The two types of PKC algorithms are RSA, which is an acronym related to this algorithm's inventors: Rivest, Shamir and Adelman and Digital Signature Algorithm (DSA). PKC encryption evolved to meet the growing secure communication demands of multiple sectors and industries, such as the military.
PKC is also known as public key encyrption, asymmetric encryption, asymmetric cryptography, asymmetric cipher and asymmetric key encryption.
PKC is a cryptographic algorithm and cryptosystem component implemented by a variety of Internet standards, including Transport Layer Security (TLS), Pretty Good Privacy (PGP), GNU Privacy Guard (GPG), Secure Socket Layer (SSL) and Hypertext Transfer Protocol (HTTP) websites.
PKC facilitates secure communication through an insecure channel, which allows a message to be read by the intended recipient only. For example, A uses B's public key to encrypt a message to B, which can be decrypted using B's unique private key.
PKC maintains email privacy and ensures communication security while messages are in transit or stored on mail servers. PKC is also a DSA component used to authenticate a private key verifiable by anyone with authorized public key access, which validates message origin and sender. Thus, PKC facilitates confidentiality, data integrity, authentication and nonrepudiation, which form key Information Assurance (IA) parameters.

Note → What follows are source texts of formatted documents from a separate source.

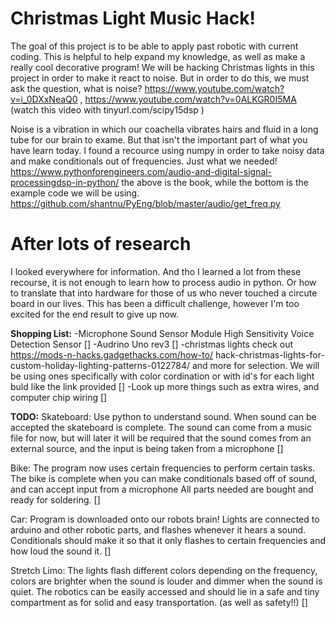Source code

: # Christmas Light Music Hack!

The goal of this project is to be able to apply past robotic with current coding. This is helpful 
to help expand my knowledge, as well as make a really cool decorative program! We will be hacking 
Christmas lights in this project in order to make it react to noise. But in order to do this, we 
must ask the question, what is noise? https://www.youtube.com/watch?v=i_0DXxNeaQ0 , 
https://www.youtube.com/watch?v=0ALKGR0I5MA (watch this video with tinyurl.com/scipy15dsp )

Noise is a vibration in which our coachella vibrates hairs and fluid in a long tube for our brain
to exame. But that isn't the important part of what you have learn today. I found a recource using
numpy in order to take noisy data and make conditionals out of frequencies. Just what we needed!
https://www.pythonforengineers.com/audio-and-digital-signal-processingdsp-in-python/
the above is the book, while the bottom is the example code we will be using.
https://github.com/shantnu/PyEng/blob/master/audio/get_freq.py

# After lots of research
I looked everywhere for information. And tho I learned a lot from these recourse, it is not enough 
to learn how to process audio in python. Or how to translate that into hardware for those of us
who never touched a circute board in our lives. This has been a difficult challenge, however I'm 
too excited for the end result to give up now.

**Shopping List:**
-Microphone Sound Sensor Module High Sensitivity Voice Detection Sensor []
-Audrino Uno rev3 []
-christmas lights check out https://mods-n-hacks.gadgethacks.com/how-to/
hack-christmas-lights-for-custom-holiday-lighting-patterns-0122784/ and more for selection. We 
will be using ones specifically with color cordination or with id's for each light buld like the 
link provided []
-Look up more things such as extra wires, and computer chip wiring []

**TODO:**
Skateboard: Use python to understand sound. When sound can be accepted the skateboard is complete. 
The sound can come from a music file for now, but will later it will be required that the sound 
comes from an external source, and the input is being taken from a microphone []

Bike: The program now uses certain frequencies to perform certain tasks. The bike is complete when 
you can make conditionals based off of sound, and can accept input from a microphone All parts 
needed are bought and ready for soldering. []

Car: Program is downloaded onto our robots brain! Lights are connected to arduino and other 
robotic parts, and flashes whenever it hears a sound. Conditionals should make it so that it only 
flashes to certain frequencies and how loud the sound it. []

Stretch Limo: The lights flash different colors depending on the frequency, colors are brighter 
when the sound is louder and dimmer when the sound is quiet. The robotics can be easily accessed 
and should lie in a safe and tiny compartment as for solid and easy transportation. (as well as 
safety!!) []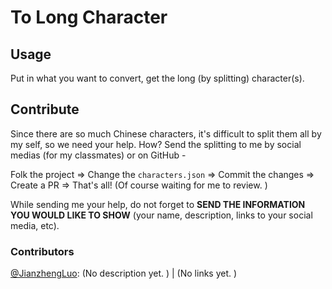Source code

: # To Long Character

## Usage

Put in what you want to convert, get the long (by splitting) character(s).

## Contribute

Since there are so much Chinese characters, it's difficult to split them all by my self, so we need your help. How? Send the splitting to me by social medias (for my classmates) or on GitHub -  

Folk the project => Change the `characters.json` => Commit the changes => Create a PR => That's all! (Of course waiting for me to review. )

While sending me your help, do not forget to **SEND THE INFORMATION YOU WOULD LIKE TO SHOW** (your name, description, links to your social media, etc).

### Contributors

[@JianzhengLuo](https://github.com/JianzhengLuo): (No description yet. ) | (No links yet. )

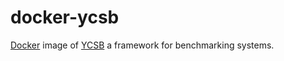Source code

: docker-ycsb
============

[Docker](https://www.docker.com/) image of [YCSB](https://github.com/brianfrankcooper/YCSB) a framework for benchmarking systems.
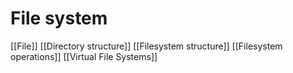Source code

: # File system 
[[File]]
[[Directory structure]]
[[Filesystem structure]]
[[Filesystem operations]]
[[Virtual File Systems]]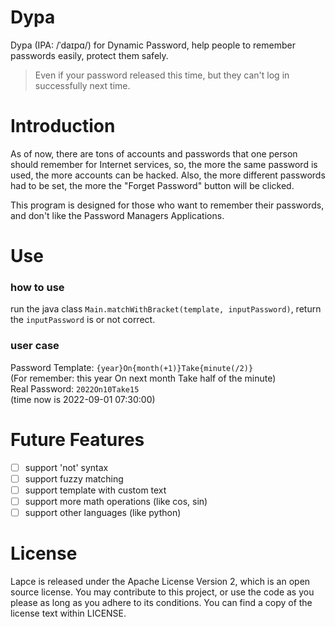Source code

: # Dypa

Dypa (IPA: /ˈdaɪpɑ/) for Dynamic Password, help people to remember passwords easily, protect them safely.
> Even if your password released this time, but they can't log in successfully next time.

# Introduction

As of now, there are tons of accounts and passwords that one person should remember for Internet services,
so, the more the same password is used, the more accounts can be hacked.
Also, the more different passwords had to be set, the more the "Forget Password" button will be clicked.

This program is designed for those who want to remember their passwords, and don't like the Password Managers
Applications.

# Use

### how to use

run the java class `Main.matchWithBracket(template, inputPassword)`, return the `inputPassword` is or not correct.

### user case

Password Template: `{year}On{month(+1)}Take{minute(/2)}`  
(For remember: this year On next month Take half of the minute)  
Real Password: `2022On10Take15`  
(time now is 2022-09-01 07:30:00)

# Future Features

- [ ] support 'not' syntax
- [ ] support fuzzy matching
- [ ] support template with custom text
- [ ] support more math operations (like cos, sin)
- [ ] support other languages (like python)

# License

Lapce is released under the Apache License Version 2, which is an open source license. You may contribute to this
project, or use the code as you please as long as you adhere to its conditions. You can find a copy of the license text
within LICENSE.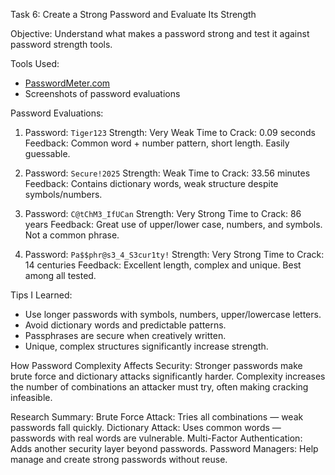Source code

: Task 6: Create a Strong Password and Evaluate Its Strength

Objective:
Understand what makes a password strong and test it against password strength tools.

Tools Used:
- [PasswordMeter.com](https://www.passwordmeter.com/)
- Screenshots of password evaluations

Password Evaluations:

1. Password: `Tiger123`
Strength: Very Weak
Time to Crack: 0.09 seconds
Feedback: Common word + number pattern, short length. Easily guessable.

2. Password: `Secure!2025`
Strength: Weak
Time to Crack: 33.56 minutes
Feedback: Contains dictionary words, weak structure despite symbols/numbers.

3. Password: `C@tChM3_IfUCan`
Strength: Very Strong
Time to Crack: 86 years
Feedback: Great use of upper/lower case, numbers, and symbols. Not a common phrase.

4. Password: `Pa$$phr@s3_4_S3cur1ty!`
Strength: Very Strong
Time to Crack: 14 centuries
Feedback: Excellent length, complex and unique. Best among all tested.

Tips I Learned:
- Use longer passwords with symbols, numbers, upper/lowercase letters.
- Avoid dictionary words and predictable patterns.
- Passphrases are secure when creatively written.
- Unique, complex structures significantly increase strength.

How Password Complexity Affects Security:
Stronger passwords make brute force and dictionary attacks significantly harder. Complexity increases the number of combinations an attacker must try, often making cracking infeasible.

Research Summary:
Brute Force Attack: Tries all combinations — weak passwords fall quickly.
Dictionary Attack: Uses common words — passwords with real words are vulnerable.
Multi-Factor Authentication: Adds another security layer beyond passwords.
Password Managers: Help manage and create strong passwords without reuse.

PKC is slower than secret key cryptography (or symmetric cryptography) methods, due to high computational requirements. Unlike symmetric cryptography, PKC uses a fixed buffer size, depending on particular and small data amounts, which may only be encrypted and not chained in streams. Because a broad range of possible encryption keys are used, PKC is more robust and less suscreptible to third party security breach attempts.